Any tio text is automatically muted when piping a string to tio while in
response mode to make it easy to parse the response.
--response-timeout <ms>
Set timeout [ms] of line response (default: 100).
Example:
Sending a string (SCPI command) to a test instrument (Korad PSU) and
print line response:
$ echo "*IDN?" | tio /dev/ttyACM0 --response-wait
KORAD KD3305P V4.2 SN:32477045
When piping to tio it will automatically enter "non-interactive" mode
which means it will not react to any input key sequences but simple read
the input stream and write it to the tty device.
This also means that ctrl-t q can not be used to quit and so tio would
hang forever when used in non-interactive mode.
This change allows to send the standard termination signal by pressing
ctrl-c on tio in non-interactive mode to make it quit.
Make it possible to remap the prefix key (default: ctrl-t) by setting
the prefix-ctrl-key variable in the configuration file.
Allowed values are in the range a..z.
Example, to set the prefix key to ctrl-a simply do:
prefix-ctrl-key = a
Clean up so that only the following error related printing functions are
used: tio_error_printf(), tio_error_printf_silent(),
tio_warning_printf().
A session mode switch is introduced for error printing so that it will
print error messages with better formatting depending on in or out of
session.
Add support for a non interactive mode which allows other application to
pipe data to tio which then forwards the data to the connected serial
device.
Non ineractive means that tio does not react to interactive key commands
in the incoming stream.

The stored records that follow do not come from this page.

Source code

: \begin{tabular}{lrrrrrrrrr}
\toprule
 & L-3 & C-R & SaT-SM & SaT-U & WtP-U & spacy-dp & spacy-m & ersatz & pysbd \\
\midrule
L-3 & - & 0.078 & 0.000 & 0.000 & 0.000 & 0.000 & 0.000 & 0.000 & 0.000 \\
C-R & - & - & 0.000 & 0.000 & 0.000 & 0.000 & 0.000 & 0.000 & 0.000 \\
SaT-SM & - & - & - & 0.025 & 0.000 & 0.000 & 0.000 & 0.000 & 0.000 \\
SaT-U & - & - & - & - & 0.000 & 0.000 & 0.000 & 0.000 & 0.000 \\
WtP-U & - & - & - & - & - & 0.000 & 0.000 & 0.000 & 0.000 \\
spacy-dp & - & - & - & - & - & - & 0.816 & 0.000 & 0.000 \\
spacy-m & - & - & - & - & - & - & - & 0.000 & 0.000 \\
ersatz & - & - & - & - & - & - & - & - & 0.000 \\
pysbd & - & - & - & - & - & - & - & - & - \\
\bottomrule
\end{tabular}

This allows users to pipe binary data directly
to the connected serial device.
Example use:
$ cat commands.txt | tio /dev/ttyUSB0
Allow user to add options on both sides of the provided config argument.
For example:
$ tio -b 9600 am64-evm -e
Before, tio only allowed adding arguments after the config argument.
Implemented as simple as possible by introducing two stage option parsing.
Rework the color option to support setting ANSI color code values
ranging from 0..255 or "none" for no color or "list" to print a list of
available ANSI colors codes.
Also, disables color when piping.
This feature allows an external program to inject output into and
listen to input from a serial port via a Unix domain socket (path
specified via the -S/--socket command line flag, or the socket
config file option) while tio is running. This is useful for ad-hoc
scripting of serial port interactions while still permitting manual
control. Since many serial devices (at least on Linux) get confused
when opened by multiple processes, and most commands do not know
how to correctly open a serial device, this allows a more convenient
usage model than directly writing to the device node from an external
program.
Any input from clients connected to the socket is sent on the serial
port as if entered at the terminal where tio is running (except that
ctrl-t sequences are not recognized), and any input from the serial
port is multiplexed to the terminal and all connected clients.
Sockets remain open while the serial port is disconnected, and writes
will block.
Example usage 1 (issue a command):
echo command | nc -UN /path/to/socket > /dev/null
Example usage 2 (use the expect command to script an interaction):
#!/usr/bin/expect -f
set timeout -1
log_user 0
spawn nc -UN /path/to/socket
set uart $spawn_id
send -i $uart "command1\n"
expect -i $uart "prompt> "
send -i $uart "command2\n"
expect -i $uart "prompt> "
Renamed to "tio" because it is shorter and this new name also more
precisely reflects what the program is - a simple TTY terminal I/O
application.
"tio" can be considered short for terminal I/O or TTY I/O or a
combination of the two, whichever you prefer.
Also, wanted to avoid naming conflicts with other projects.